Your task: What is the number of lines in the data holding the word "Juana"? Give that number by itself.

Exercise data:
__________________________________________________

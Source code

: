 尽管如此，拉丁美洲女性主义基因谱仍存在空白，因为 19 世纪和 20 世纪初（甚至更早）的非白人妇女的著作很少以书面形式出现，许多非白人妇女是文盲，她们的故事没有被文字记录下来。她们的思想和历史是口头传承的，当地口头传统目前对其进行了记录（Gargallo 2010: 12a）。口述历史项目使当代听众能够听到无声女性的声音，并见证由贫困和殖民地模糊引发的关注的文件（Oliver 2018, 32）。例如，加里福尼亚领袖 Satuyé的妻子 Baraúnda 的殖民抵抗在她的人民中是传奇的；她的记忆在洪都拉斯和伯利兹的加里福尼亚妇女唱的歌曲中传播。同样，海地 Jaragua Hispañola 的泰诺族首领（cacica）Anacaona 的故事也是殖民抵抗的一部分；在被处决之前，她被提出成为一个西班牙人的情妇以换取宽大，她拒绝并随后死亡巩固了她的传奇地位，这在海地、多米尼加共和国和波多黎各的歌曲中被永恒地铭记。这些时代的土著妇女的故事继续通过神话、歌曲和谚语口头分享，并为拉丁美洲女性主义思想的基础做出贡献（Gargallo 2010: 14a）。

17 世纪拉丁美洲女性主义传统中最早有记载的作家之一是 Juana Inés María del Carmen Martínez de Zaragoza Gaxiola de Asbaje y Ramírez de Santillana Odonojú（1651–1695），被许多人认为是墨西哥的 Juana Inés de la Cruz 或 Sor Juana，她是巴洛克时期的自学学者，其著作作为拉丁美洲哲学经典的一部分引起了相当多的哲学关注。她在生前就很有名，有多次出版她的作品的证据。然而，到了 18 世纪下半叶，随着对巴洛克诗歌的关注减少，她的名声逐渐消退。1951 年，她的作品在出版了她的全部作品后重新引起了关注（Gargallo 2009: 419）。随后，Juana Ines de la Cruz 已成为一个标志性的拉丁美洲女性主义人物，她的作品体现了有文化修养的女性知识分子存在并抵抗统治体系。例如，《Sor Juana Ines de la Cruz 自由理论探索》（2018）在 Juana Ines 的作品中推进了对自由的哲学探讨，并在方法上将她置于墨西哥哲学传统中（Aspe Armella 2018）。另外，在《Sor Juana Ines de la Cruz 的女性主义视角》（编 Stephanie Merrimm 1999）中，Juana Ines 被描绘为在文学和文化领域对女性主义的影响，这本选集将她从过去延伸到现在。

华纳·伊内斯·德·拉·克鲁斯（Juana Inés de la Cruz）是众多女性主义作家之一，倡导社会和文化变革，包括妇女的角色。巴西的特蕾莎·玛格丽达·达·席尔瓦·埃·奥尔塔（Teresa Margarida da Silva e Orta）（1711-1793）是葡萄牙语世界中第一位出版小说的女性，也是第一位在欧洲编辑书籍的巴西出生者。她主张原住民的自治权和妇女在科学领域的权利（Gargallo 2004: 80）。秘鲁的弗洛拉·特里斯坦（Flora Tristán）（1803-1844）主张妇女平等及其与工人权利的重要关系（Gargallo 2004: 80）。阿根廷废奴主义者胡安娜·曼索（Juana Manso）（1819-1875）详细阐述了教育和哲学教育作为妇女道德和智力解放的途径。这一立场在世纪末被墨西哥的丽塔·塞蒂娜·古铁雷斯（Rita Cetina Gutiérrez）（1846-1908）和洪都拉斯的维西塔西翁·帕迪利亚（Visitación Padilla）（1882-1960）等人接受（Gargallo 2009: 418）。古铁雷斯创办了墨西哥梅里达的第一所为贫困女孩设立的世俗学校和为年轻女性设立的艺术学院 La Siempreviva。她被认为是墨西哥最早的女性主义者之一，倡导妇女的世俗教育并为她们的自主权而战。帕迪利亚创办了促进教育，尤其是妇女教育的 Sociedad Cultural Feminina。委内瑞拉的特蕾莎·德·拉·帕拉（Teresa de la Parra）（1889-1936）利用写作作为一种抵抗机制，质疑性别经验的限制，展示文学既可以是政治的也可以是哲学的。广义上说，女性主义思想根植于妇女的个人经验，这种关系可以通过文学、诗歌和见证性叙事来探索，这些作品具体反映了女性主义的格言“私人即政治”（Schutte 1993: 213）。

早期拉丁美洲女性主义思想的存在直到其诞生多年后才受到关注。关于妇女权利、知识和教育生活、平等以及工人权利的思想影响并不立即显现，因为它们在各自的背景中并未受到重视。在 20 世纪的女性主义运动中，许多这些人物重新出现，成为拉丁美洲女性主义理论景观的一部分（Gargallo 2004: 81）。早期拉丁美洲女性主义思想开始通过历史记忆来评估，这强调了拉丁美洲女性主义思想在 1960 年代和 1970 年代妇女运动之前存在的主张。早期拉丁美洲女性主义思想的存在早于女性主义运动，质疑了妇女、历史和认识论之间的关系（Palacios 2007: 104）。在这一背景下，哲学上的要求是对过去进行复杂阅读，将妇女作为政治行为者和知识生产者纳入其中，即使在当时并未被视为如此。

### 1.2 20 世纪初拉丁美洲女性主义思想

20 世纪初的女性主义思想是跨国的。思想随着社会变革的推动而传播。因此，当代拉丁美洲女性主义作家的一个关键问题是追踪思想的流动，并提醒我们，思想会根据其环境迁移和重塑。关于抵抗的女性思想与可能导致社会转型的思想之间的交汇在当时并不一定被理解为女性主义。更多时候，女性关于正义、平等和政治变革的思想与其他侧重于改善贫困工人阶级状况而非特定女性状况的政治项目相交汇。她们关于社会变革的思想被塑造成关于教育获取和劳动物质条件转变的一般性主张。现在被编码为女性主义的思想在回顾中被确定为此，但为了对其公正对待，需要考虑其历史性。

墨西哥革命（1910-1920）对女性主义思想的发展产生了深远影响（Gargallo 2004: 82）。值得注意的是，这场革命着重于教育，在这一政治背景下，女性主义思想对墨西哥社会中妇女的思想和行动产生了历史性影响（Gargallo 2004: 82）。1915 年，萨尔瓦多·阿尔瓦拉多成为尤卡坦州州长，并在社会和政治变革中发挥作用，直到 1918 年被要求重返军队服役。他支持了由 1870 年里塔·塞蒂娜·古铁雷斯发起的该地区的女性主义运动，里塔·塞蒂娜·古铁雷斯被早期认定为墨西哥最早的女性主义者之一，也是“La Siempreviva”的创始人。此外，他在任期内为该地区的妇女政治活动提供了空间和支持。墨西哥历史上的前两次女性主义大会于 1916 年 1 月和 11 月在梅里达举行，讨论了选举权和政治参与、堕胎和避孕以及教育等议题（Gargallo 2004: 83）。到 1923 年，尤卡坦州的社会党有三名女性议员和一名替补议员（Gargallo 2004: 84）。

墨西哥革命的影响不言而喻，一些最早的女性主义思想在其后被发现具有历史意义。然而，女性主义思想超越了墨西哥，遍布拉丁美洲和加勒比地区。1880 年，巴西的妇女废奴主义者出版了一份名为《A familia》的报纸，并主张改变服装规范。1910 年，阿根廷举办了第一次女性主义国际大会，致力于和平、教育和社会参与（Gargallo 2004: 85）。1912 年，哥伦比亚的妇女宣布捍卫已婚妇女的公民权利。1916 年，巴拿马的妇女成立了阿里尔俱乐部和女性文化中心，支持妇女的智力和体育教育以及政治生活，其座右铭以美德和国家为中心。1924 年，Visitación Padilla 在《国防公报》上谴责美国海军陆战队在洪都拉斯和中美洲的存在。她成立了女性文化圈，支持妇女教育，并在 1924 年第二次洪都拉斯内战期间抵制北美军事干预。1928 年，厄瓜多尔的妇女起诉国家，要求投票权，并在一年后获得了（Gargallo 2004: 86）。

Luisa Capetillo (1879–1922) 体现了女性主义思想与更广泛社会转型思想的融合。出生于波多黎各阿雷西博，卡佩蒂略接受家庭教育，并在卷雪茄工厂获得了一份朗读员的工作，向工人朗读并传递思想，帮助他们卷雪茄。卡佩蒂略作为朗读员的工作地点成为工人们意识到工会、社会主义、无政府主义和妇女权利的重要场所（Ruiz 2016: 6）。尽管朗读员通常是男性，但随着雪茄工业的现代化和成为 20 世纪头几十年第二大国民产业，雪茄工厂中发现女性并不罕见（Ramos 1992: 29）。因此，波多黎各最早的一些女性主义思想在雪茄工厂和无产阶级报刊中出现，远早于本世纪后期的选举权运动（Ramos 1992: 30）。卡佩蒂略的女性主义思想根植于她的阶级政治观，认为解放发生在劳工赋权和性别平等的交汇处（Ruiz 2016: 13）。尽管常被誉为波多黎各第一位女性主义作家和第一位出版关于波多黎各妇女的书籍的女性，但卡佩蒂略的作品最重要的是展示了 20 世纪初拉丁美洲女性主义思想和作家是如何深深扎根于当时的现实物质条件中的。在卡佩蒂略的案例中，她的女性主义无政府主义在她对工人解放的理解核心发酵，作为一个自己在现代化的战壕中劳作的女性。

__________________________________________________

Response: 2